What is Sleep-Disordered Breathing?
Sleep-disordered breathing is a condition in which people do not breathe well while they are asleep, thus subjecting themselves to periods of anoxia, or low oxygen supply. This causes them to wake up repeatedly as their bodies sense low oxygen and go into a state of biochemical panic. There are three main types of sleep disordered breathing: obstructive sleep apnea, central sleep apnea and mixed sleep apnea. In obstructive sleep apnea, the airway closes repeatedly in sleep, causing snoring and repeat awakenings. In central sleep apnea, the brain fails to maintain good respiration due to problems such as a stroke or other brain injury. Mixed sleep apnea involves a combination of these two factors.
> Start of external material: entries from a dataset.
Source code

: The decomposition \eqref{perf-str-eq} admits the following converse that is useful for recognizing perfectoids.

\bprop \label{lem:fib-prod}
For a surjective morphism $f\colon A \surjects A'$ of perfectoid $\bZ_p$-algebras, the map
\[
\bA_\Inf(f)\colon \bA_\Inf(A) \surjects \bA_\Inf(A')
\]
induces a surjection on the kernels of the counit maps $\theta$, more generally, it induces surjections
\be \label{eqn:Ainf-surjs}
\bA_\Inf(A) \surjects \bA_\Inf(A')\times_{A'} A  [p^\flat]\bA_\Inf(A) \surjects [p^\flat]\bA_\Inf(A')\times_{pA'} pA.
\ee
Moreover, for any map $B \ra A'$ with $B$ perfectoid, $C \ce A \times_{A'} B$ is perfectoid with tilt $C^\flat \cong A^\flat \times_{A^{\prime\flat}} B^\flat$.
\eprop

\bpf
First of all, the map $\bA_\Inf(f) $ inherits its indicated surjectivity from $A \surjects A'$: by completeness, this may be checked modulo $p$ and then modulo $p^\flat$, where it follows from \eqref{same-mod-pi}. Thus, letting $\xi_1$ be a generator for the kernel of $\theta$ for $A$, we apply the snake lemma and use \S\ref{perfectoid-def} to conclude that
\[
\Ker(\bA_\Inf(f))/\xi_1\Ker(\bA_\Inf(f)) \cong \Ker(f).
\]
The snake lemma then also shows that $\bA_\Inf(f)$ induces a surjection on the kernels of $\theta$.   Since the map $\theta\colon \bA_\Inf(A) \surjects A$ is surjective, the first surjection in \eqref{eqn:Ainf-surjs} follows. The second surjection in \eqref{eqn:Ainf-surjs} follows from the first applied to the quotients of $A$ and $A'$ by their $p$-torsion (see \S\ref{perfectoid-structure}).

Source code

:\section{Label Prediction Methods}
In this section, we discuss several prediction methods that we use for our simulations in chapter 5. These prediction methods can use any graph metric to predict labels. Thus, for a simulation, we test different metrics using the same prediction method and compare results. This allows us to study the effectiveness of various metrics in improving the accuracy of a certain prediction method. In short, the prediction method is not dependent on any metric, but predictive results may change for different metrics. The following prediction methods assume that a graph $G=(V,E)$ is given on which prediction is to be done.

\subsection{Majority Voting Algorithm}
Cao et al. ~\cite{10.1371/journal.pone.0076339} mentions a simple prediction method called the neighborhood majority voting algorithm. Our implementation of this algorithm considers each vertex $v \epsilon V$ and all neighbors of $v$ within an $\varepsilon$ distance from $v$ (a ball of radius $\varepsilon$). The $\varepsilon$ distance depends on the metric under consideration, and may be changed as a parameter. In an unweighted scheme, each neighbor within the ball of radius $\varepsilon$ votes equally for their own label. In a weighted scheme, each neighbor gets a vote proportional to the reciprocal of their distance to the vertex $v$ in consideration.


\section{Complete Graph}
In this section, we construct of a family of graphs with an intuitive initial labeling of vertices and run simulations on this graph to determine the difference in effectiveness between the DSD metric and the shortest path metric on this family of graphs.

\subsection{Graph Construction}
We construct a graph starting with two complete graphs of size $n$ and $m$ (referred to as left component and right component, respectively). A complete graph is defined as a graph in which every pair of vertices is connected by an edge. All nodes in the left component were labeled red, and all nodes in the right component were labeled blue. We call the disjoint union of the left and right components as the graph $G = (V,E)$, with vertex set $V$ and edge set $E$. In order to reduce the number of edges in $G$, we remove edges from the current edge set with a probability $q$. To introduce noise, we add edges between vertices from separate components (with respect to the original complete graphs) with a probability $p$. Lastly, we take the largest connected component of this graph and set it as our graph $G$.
Regardless of the type of sleep apnea, people with this disorder will awaken several times a night due to low respiration. Their bodies will sense a lack of oxygen and respond with increased adrenaline, cortisol and other rousing hormones. The result is that these people have very disrupted sleep. They also often suffer from a variety of health problems due to oxygen deprivation, such as pulmonary hypertension and cardiovascular disease.
Sleep-Disordered Breathing and Cognitive Impairment
Many elderly people suffer from cognitive decline, i.e. a condition in which they lose the ability to think clearly and easily access memories. This can have a huge affect on quality of life even in people who do not have Alzheimer’s disease or other types of dementia. We have long known that sleep is very important to cognition, with many people who have cognitive impairment also suffering from sleep disorders of a variety of kinds. However, new research suggests that cognitive decline in the elderly may also be linked to sleep disturbances, especially sleep disturbances linked to disordered breathing.
Researchers looked at the incidence of cognitive impairment in elderly people and found that there were clear associations with sleep disorders. Specifically, people who have sleep-disordered breathing are more likely to have difficulties with cognition and memory. The scientists involved in the study acknowledge that there is no clear causation so they cannot tell if sleep-disordered breathing causes the cognitive impairment as senior citizens grow older, or if the two merely occur at the same time. However, the link between the two is especially concerning in light of other studies on sleep and the elderly.
Sleep Throughout Your Lifespan
Sleep changes as we age in ways that leave many elderly people exhausted and in need of a good night of rest. As we become adults, we begin to have less of the restful slow wave sleep that children enjoy in ample amounts. Part of this is due to lower melatonin production. By the time people have reached old age, melatonin production is at a lifelong low. The result is that many elderly people have trouble falling asleep, wake often throughout the night and often do not feel rested. This lack of sleep also has been linked to Alzheimer’s disease and other common types of cognitive decline.
The good news is that sleep disorders often can be treated effectively. For example, elderly people who suffer from a lack of melatonin can benefit from taking a supplement of this hormone before bed. There are also effective treatments for many types of sleep-disordered breathing, such as obstructive sleep apnea. It appears that managing sleep disorders in our aging population is a very important part of helping them lead more comfortable lives.